* **DATA PROVIDED**:

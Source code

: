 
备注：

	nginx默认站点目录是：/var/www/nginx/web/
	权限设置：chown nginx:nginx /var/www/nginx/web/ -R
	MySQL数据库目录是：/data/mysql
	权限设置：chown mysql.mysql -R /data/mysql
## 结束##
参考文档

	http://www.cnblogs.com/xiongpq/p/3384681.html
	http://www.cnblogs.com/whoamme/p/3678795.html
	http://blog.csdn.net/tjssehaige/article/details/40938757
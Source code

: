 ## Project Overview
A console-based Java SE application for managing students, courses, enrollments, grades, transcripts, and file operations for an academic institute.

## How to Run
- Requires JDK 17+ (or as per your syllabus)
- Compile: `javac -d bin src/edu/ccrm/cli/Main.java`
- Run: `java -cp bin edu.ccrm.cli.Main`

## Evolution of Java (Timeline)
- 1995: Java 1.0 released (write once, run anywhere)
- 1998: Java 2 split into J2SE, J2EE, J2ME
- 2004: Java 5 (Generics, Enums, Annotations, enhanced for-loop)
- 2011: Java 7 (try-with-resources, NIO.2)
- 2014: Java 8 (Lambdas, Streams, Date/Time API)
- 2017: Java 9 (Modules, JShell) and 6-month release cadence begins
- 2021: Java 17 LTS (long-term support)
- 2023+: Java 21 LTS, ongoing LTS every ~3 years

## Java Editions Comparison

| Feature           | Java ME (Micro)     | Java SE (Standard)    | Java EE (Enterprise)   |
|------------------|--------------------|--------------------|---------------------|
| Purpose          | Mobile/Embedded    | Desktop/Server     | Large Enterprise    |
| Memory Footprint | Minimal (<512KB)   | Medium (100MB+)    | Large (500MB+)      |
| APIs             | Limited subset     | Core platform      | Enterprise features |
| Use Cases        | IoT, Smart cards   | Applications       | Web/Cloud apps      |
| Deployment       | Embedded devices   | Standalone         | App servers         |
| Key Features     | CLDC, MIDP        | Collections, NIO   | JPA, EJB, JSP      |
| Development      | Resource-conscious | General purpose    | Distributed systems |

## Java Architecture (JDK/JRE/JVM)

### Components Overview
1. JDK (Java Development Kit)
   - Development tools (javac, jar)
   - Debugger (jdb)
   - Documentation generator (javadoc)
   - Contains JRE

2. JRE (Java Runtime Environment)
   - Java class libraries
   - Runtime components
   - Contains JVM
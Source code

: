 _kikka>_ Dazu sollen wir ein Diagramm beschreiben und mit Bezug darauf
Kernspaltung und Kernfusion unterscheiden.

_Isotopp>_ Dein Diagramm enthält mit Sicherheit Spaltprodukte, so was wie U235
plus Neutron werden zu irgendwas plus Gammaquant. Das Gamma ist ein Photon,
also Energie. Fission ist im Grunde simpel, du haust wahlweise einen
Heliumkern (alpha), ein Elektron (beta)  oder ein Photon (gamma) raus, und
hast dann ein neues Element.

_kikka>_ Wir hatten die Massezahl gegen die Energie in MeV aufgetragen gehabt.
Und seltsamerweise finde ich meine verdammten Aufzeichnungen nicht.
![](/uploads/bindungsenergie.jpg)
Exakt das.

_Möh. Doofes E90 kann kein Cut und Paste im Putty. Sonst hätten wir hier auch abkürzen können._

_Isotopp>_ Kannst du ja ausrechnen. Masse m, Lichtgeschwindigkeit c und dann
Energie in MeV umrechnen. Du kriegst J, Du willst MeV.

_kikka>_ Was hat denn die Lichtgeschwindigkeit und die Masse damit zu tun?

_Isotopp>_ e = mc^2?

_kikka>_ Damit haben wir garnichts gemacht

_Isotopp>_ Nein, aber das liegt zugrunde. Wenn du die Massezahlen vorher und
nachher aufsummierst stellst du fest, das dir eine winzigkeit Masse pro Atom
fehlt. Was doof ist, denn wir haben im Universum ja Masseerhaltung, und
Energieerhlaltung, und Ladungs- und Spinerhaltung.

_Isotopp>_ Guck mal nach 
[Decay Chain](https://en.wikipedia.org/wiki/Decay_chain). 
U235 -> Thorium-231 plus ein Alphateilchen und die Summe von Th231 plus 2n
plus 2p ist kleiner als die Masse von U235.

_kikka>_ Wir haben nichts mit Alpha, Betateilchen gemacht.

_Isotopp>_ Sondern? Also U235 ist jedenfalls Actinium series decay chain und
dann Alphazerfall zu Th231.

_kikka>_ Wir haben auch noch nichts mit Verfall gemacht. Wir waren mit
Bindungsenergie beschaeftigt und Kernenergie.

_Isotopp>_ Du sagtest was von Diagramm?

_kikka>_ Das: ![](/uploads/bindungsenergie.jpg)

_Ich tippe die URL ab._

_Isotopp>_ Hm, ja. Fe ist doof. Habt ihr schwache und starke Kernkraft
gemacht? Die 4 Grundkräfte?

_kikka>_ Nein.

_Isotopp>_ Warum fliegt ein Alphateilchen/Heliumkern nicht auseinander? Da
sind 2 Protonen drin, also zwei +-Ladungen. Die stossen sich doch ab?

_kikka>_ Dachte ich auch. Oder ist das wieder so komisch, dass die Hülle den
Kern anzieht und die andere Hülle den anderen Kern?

* **WORK ORDER**: Each line of the entries that contains the word "Development" should be listed.

* **ANSWER TO THE EXERCISE**:
| Development      | Resource-conscious | General purpose    | Distributed systems |
1. JDK (Java Development Kit)
   - Development tools (javac, jar)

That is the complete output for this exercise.